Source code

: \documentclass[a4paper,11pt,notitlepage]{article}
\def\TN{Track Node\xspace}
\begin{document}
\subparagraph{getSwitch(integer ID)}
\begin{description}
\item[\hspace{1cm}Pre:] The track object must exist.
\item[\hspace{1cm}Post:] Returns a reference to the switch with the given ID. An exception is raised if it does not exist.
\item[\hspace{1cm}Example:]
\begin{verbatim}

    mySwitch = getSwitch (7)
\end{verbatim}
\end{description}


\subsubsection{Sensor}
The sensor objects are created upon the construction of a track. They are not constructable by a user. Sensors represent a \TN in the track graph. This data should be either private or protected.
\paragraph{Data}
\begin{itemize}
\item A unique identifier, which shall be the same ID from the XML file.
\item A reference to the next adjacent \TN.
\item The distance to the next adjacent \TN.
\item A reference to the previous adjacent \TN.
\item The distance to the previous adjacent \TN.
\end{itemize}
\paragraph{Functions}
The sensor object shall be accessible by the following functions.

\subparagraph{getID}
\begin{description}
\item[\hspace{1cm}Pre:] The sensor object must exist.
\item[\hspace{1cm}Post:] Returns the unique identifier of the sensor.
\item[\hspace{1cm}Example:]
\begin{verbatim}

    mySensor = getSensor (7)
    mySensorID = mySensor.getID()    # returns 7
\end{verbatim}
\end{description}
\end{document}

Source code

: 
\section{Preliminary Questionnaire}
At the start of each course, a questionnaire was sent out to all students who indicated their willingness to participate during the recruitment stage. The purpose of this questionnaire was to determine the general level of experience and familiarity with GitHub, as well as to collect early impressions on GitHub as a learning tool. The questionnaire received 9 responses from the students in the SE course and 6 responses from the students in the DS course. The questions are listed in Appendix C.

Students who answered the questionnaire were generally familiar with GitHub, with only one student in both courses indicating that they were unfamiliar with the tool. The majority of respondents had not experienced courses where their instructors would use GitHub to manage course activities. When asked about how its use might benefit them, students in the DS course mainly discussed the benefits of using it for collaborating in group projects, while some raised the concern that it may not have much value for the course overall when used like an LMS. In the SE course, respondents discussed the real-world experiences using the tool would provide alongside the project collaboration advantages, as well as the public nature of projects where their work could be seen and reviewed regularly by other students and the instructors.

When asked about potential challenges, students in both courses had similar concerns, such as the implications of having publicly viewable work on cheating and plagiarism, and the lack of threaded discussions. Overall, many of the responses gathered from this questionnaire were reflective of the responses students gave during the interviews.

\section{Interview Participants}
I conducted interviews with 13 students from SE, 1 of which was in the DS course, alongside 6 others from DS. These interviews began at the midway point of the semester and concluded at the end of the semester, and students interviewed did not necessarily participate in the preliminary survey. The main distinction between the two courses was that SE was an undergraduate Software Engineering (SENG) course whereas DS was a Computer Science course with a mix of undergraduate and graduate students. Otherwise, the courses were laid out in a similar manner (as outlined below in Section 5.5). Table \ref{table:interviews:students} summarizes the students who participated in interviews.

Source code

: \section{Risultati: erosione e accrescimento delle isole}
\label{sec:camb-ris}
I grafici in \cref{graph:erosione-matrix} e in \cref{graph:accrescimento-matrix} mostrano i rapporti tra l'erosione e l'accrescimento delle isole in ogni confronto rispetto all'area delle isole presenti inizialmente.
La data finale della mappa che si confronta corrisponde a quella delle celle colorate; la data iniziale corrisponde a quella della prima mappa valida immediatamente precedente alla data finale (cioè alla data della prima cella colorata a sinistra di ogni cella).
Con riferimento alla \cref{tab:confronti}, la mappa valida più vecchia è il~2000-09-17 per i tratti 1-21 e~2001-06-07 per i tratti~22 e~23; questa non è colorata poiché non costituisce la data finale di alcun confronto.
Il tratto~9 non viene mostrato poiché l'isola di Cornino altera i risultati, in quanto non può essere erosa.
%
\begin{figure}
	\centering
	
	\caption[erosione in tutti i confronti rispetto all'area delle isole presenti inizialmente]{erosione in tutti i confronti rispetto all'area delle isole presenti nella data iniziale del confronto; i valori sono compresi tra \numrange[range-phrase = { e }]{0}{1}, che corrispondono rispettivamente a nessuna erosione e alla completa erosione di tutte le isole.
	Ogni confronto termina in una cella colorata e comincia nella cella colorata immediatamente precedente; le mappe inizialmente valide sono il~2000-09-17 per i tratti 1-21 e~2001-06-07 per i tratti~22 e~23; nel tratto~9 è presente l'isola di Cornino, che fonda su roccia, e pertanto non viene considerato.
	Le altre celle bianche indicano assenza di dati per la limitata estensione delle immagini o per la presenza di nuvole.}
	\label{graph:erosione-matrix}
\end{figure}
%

(EXERCISE DETAILS) What is needed is an exact transcription of every entry.

(EXPECTED OUTPUT)
Source code

: \documentclass[a4paper,11pt,notitlepage]{article}
\def\TN{Track Node\xspace}
\begin{document}
\subparagraph{getSwitch(integer ID)}
\begin{description}
\item[\hspace{1cm}Pre:] The track object must exist.
\item[\hspace{1cm}Post:] Returns a reference to the switch with the given ID. An exception is raised if it does not exist.
\item[\hspace{1cm}Example:]
\begin{verbatim}

    mySwitch = getSwitch (7)
\end{verbatim}
\end{description}


\subsubsection{Sensor}
The sensor objects are created upon the construction of a track. They are not constructable by a user. Sensors represent a \TN in the track graph. This data should be either private or protected.
\paragraph{Data}
\begin{itemize}
\item A unique identifier, which shall be the same ID from the XML file.
\item A reference to the next adjacent \TN.
\item The distance to the next adjacent \TN.
\item A reference to the previous adjacent \TN.
\item The distance to the previous adjacent \TN.
\end{itemize}
\paragraph{Functions}
The sensor object shall be accessible by the following functions.

\subparagraph{getID}
\begin{description}
\item[\hspace{1cm}Pre:] The sensor object must exist.
\item[\hspace{1cm}Post:] Returns the unique identifier of the sensor.
\item[\hspace{1cm}Example:]
\begin{verbatim}

    mySensor = getSensor (7)
    mySensorID = mySensor.getID()    # returns 7
\end{verbatim}
\end{description}
\end{document}

Source code

: 
\section{Preliminary Questionnaire}
At the start of each course, a questionnaire was sent out to all students who indicated their willingness to participate during the recruitment stage. The purpose of this questionnaire was to determine the general level of experience and familiarity with GitHub, as well as to collect early impressions on GitHub as a learning tool. The questionnaire received 9 responses from the students in the SE course and 6 responses from the students in the DS course. The questions are listed in Appendix C.

Students who answered the questionnaire were generally familiar with GitHub, with only one student in both courses indicating that they were unfamiliar with the tool. The majority of respondents had not experienced courses where their instructors would use GitHub to manage course activities. When asked about how its use might benefit them, students in the DS course mainly discussed the benefits of using it for collaborating in group projects, while some raised the concern that it may not have much value for the course overall when used like an LMS. In the SE course, respondents discussed the real-world experiences using the tool would provide alongside the project collaboration advantages, as well as the public nature of projects where their work could be seen and reviewed regularly by other students and the instructors.

When asked about potential challenges, students in both courses had similar concerns, such as the implications of having publicly viewable work on cheating and plagiarism, and the lack of threaded discussions. Overall, many of the responses gathered from this questionnaire were reflective of the responses students gave during the interviews.

\section{Interview Participants}
I conducted interviews with 13 students from SE, 1 of which was in the DS course, alongside 6 others from DS. These interviews began at the midway point of the semester and concluded at the end of the semester, and students interviewed did not necessarily participate in the preliminary survey. The main distinction between the two courses was that SE was an undergraduate Software Engineering (SENG) course whereas DS was a Computer Science course with a mix of undergraduate and graduate students. Otherwise, the courses were laid out in a similar manner (as outlined below in Section 5.5). Table \ref{table:interviews:students} summarizes the students who participated in interviews.

Source code

: \section{Risultati: erosione e accrescimento delle isole}
\label{sec:camb-ris}
I grafici in \cref{graph:erosione-matrix} e in \cref{graph:accrescimento-matrix} mostrano i rapporti tra l'erosione e l'accrescimento delle isole in ogni confronto rispetto all'area delle isole presenti inizialmente.
La data finale della mappa che si confronta corrisponde a quella delle celle colorate; la data iniziale corrisponde a quella della prima mappa valida immediatamente precedente alla data finale (cioè alla data della prima cella colorata a sinistra di ogni cella).
Con riferimento alla \cref{tab:confronti}, la mappa valida più vecchia è il~2000-09-17 per i tratti 1-21 e~2001-06-07 per i tratti~22 e~23; questa non è colorata poiché non costituisce la data finale di alcun confronto.
Il tratto~9 non viene mostrato poiché l'isola di Cornino altera i risultati, in quanto non può essere erosa.
%
\begin{figure}
	\centering
	
	\caption[erosione in tutti i confronti rispetto all'area delle isole presenti inizialmente]{erosione in tutti i confronti rispetto all'area delle isole presenti nella data iniziale del confronto; i valori sono compresi tra \numrange[range-phrase = { e }]{0}{1}, che corrispondono rispettivamente a nessuna erosione e alla completa erosione di tutte le isole.
	Ogni confronto termina in una cella colorata e comincia nella cella colorata immediatamente precedente; le mappe inizialmente valide sono il~2000-09-17 per i tratti 1-21 e~2001-06-07 per i tratti~22 e~23; nel tratto~9 è presente l'isola di Cornino, che fonda su roccia, e pertanto non viene considerato.
	Le altre celle bianche indicano assenza di dati per la limitata estensione delle immagini o per la presenza di nuvole.}
	\label{graph:erosione-matrix}
\end{figure}
%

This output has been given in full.